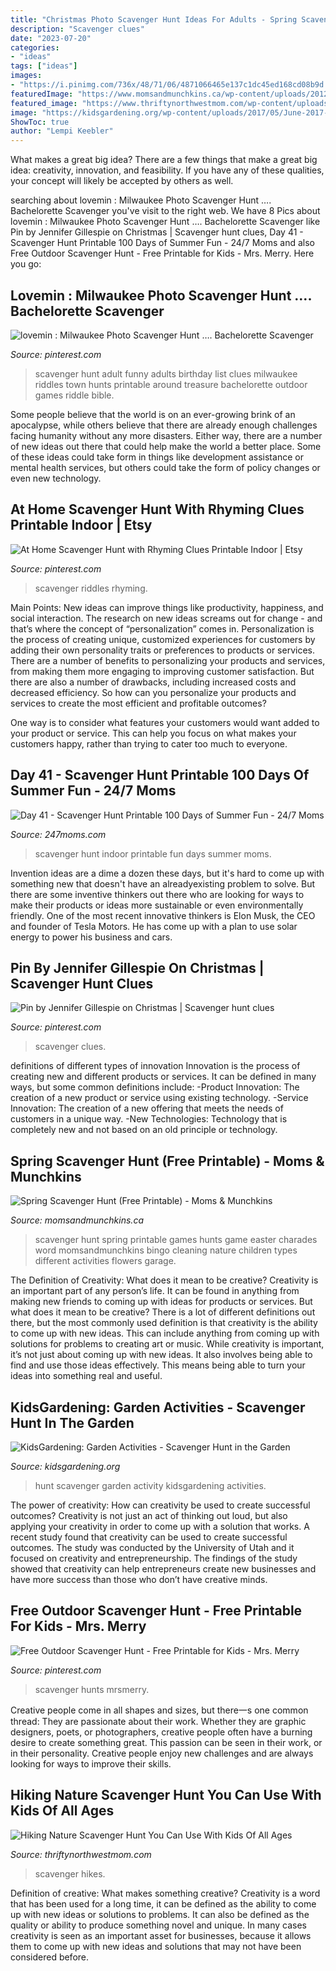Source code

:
 ```yaml
---
title: "Christmas Photo Scavenger Hunt Ideas For Adults - Spring Scavenger Hunt (free Printable)"
description: "Scavenger clues"
date: "2023-07-20"
categories:
- "ideas"
tags: ["ideas"]
images:
- "https://i.pinimg.com/736x/48/71/06/4871066465e137c1dc45ed168cd08b9d.jpg"
featuredImage: "https://www.momsandmunchkins.ca/wp-content/uploads/2012/03/spring-scavenger-hunt.png"
featured_image: "https://www.thriftynorthwestmom.com/wp-content/uploads/2020/07/Free-Printable-Hiking-Scavenger-Hunt-for-Older-Kids.jpg"
image: "https://kidsgardening.org/wp-content/uploads/2017/05/June-2017-activity-scavenger-hunt.png"
ShowToc: true
author: "Lempi Keebler"
---
```



What makes a great big idea?
There are a few things that make a great big idea: creativity, innovation, and feasibility. If you have any of these qualities, your concept will likely be accepted by others as well.

	

		
searching about lovemin : Milwaukee Photo Scavenger Hunt …. Bachelorette Scavenger you've visit to the right web. We have 8 Pics about lovemin : Milwaukee Photo Scavenger Hunt …. Bachelorette Scavenger like Pin by Jennifer Gillespie on Christmas | Scavenger hunt clues, Day 41 - Scavenger Hunt Printable 100 Days of Summer Fun - 24/7 Moms and also Free Outdoor Scavenger Hunt - Free Printable for Kids - Mrs. Merry. Here you go:
		
    
## Lovemin : Milwaukee Photo Scavenger Hunt …. Bachelorette Scavenger

<img loading=lazy src="https://i.pinimg.com/736x/ae/00/88/ae0088df1d138e4adbe0a7ae3601ec4c.jpg" onerror="this.onerror=null;this.src='https://tse1.mm.bing.net/th?id=OIP.tOXdxJLLLTiRunzAPYLfygHaJl&amp;pid=15.1';" alt="lovemin : Milwaukee Photo Scavenger Hunt …. Bachelorette Scavenger">

_Source: pinterest.com_

>scavenger hunt adult funny adults birthday list clues milwaukee riddles town hunts printable around treasure bachelorette outdoor games riddle bible. 

	

Some people believe that the world is on an ever-growing brink of an apocalypse, while others believe that there are already enough challenges facing humanity without any more disasters. Either way, there are a number of new ideas out there that could help make the world a better place. Some of these ideas could take form in things like development assistance or mental health services, but others could take the form of policy changes or even new technology.

    
## At Home Scavenger Hunt With Rhyming Clues Printable Indoor | Etsy

<img loading=lazy src="https://i.pinimg.com/736x/48/71/06/4871066465e137c1dc45ed168cd08b9d.jpg" onerror="this.onerror=null;this.src='https://tse1.mm.bing.net/th?id=OIP.6R2ra1vhFpSSsxZnUG44VwHaLH&amp;pid=15.1';" alt="At Home Scavenger Hunt with Rhyming Clues Printable Indoor | Etsy">

_Source: pinterest.com_

>scavenger riddles rhyming. 

	

Main Points: New ideas can improve things like productivity, happiness, and social interaction.
The research on new ideas screams out for change - and that’s where the concept of “personalization” comes in. Personalization is the process of creating unique, customized experiences for customers by adding their own personality traits or preferences to products or services.
There are a number of benefits to personalizing your products and services, from making them more engaging to improving customer satisfaction. But there are also a number of drawbacks, including increased costs and decreased efficiency. So how can you personalize your products and services to create the most efficient and profitable outcomes?

One way is to consider what features your customers would want added to your product or service. This can help you focus on what makes your customers happy, rather than trying to cater too much to everyone.

    
## Day 41 - Scavenger Hunt Printable 100 Days Of Summer Fun - 24/7 Moms

<img loading=lazy src="https://assets-247moms.sfo2.cdn.digitaloceanspaces.com/2020/06/681111_Indoor-Scavenger-Hunt1A_033020.png" onerror="this.onerror=null;this.src='https://tse2.mm.bing.net/th?id=OIP.kWihKpnBY09ckYiXRVGfagHaJl&amp;pid=15.1';" alt="Day 41 - Scavenger Hunt Printable 100 Days of Summer Fun - 24/7 Moms">

_Source: 247moms.com_

>scavenger hunt indoor printable fun days summer moms. 

	

Invention ideas are a dime a dozen these days, but it's hard to come up with something new that doesn't have an alreadyexisting problem to solve. But there are some inventive thinkers out there who are looking for ways to make their products or ideas more sustainable or even environmentally friendly. One of the most recent innovative thinkers is Elon Musk, the CEO and founder of Tesla Motors. He has come up with a plan to use solar energy to power his business and cars.

    
## Pin By Jennifer Gillespie On Christmas | Scavenger Hunt Clues

<img loading=lazy src="https://i.pinimg.com/736x/54/22/1e/54221e6e11c1862418b4c075b19ee6d5.jpg" onerror="this.onerror=null;this.src='https://tse2.mm.bing.net/th?id=OIP.8HC-FWzIzeXxWgGRomy6YwHaK8&amp;pid=15.1';" alt="Pin by Jennifer Gillespie on Christmas | Scavenger hunt clues">

_Source: pinterest.com_

>scavenger clues. 

	

definitions of different types of innovation
Innovation is the process of creating new and different products or services. It can be defined in many ways, but some common definitions include: 
-Product Innovation: The creation of a new product or service using existing technology.
-Service Innovation: The creation of a new offering that meets the needs of customers in a unique way.
-New Technologies: Technology that is completely new and not based on an old principle or technology.

    
## Spring Scavenger Hunt (Free Printable) - Moms &amp; Munchkins

<img loading=lazy src="https://www.momsandmunchkins.ca/wp-content/uploads/2012/03/spring-scavenger-hunt.png" onerror="this.onerror=null;this.src='https://tse4.mm.bing.net/th?id=OIP.UOY-sJofv9Z8U36RYImFUgAAAA&amp;pid=15.1';" alt="Spring Scavenger Hunt (Free Printable) - Moms &amp; Munchkins">

_Source: momsandmunchkins.ca_

>scavenger hunt spring printable games hunts game easter charades word momsandmunchkins bingo cleaning nature children types different activities flowers garage. 

	

The Definition of Creativity: What does it mean to be creative?
Creativity is an important part of any person’s life. It can be found in anything from making new friends to coming up with ideas for products or services. But what does it mean to be creative? There is a lot of different definitions out there, but the most commonly used definition is that creativity is the ability to come up with new ideas. This can include anything from coming up with solutions for problems to creating art or music. While creativity is important, it’s not just about coming up with new ideas. It also involves being able to find and use those ideas effectively. This means being able to turn your ideas into something real and useful.

    
## KidsGardening: Garden Activities - Scavenger Hunt In The Garden

<img loading=lazy src="https://kidsgardening.org/wp-content/uploads/2017/05/June-2017-activity-scavenger-hunt.png" onerror="this.onerror=null;this.src='https://tse3.mm.bing.net/th?id=OIP.fx11a-mpE9Wew8lZDvLtEgHaHa&amp;pid=15.1';" alt="KidsGardening: Garden Activities - Scavenger Hunt in the Garden">

_Source: kidsgardening.org_

>hunt scavenger garden activity kidsgardening activities. 

	

The power of creativity: How can creativity be used to create successful outcomes?
Creativity is not just an act of thinking out loud, but also applying your creativity in order to come up with a solution that works. A recent study found that creativity can be used to create successful outcomes. The study was conducted by the University of Utah and it focused on creativity and entrepreneurship. The findings of the study showed that creativity can help entrepreneurs create new businesses and have more success than those who don’t have creative minds.

    
## Free Outdoor Scavenger Hunt - Free Printable For Kids - Mrs. Merry

<img loading=lazy src="https://i.pinimg.com/736x/76/1c/48/761c48cb1df292e2fa9785e38eb0b22d.jpg" onerror="this.onerror=null;this.src='https://tse2.mm.bing.net/th?id=OIP.beWym2dzhMz9rqPepLzj-QHaLH&amp;pid=15.1';" alt="Free Outdoor Scavenger Hunt - Free Printable for Kids - Mrs. Merry">

_Source: pinterest.com_

>scavenger hunts mrsmerry. 

	

Creative people come in all shapes and sizes, but there一s one common thread: They are passionate about their work. Whether they are graphic designers, poets, or photographers, creative people often have a burning desire to create something great. This passion can be seen in their work, or in their personality. Creative people enjoy new challenges and are always looking for ways to improve their skills.

    
## Hiking Nature Scavenger Hunt You Can Use With Kids Of All Ages

<img loading=lazy src="https://www.thriftynorthwestmom.com/wp-content/uploads/2020/07/Free-Printable-Hiking-Scavenger-Hunt-for-Older-Kids.jpg" onerror="this.onerror=null;this.src='https://tse4.mm.bing.net/th?id=OIP.e789DViZQ0Au2qvLmLW5SAHaJ4&amp;pid=15.1';" alt="Hiking Nature Scavenger Hunt You Can Use With Kids Of All Ages">

_Source: thriftynorthwestmom.com_

>scavenger hikes. 

	

Definition of creative: What makes something creative?
Creativity is a word that has been used for a long time, it can be defined as the ability to come up with new ideas or solutions to problems. It can also be defined as the quality or ability to produce something novel and unique. In many cases creativity is seen as an important asset for businesses, because it allows them to come up with new ideas and solutions that may not have been considered before.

About this exercise:
Please report every line of the records above that contains the word "creation".

The completed task:
-Product Innovation: The creation of a new product or service using existing technology.
-Service Innovation: The creation of a new offering that meets the needs of customers in a unique way.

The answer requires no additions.